● Activity
All entries below are to be reproduced exactly.

(Source texts of formatted documents)
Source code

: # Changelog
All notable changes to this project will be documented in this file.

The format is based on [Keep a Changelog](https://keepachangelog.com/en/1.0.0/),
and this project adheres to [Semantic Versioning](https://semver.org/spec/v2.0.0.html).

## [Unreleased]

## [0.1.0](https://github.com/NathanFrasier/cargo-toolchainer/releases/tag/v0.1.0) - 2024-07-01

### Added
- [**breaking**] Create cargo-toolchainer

● Solution to the exercise
Source code

: # Changelog
All notable changes to this project will be documented in this file.

The format is based on [Keep a Changelog](https://keepachangelog.com/en/1.0.0/),
and this project adheres to [Semantic Versioning](https://semver.org/spec/v2.0.0.html).

## [Unreleased]

## [0.1.0](https://github.com/NathanFrasier/cargo-toolchainer/releases/tag/v0.1.0) - 2024-07-01

### Added
- [**breaking**] Create cargo-toolchainer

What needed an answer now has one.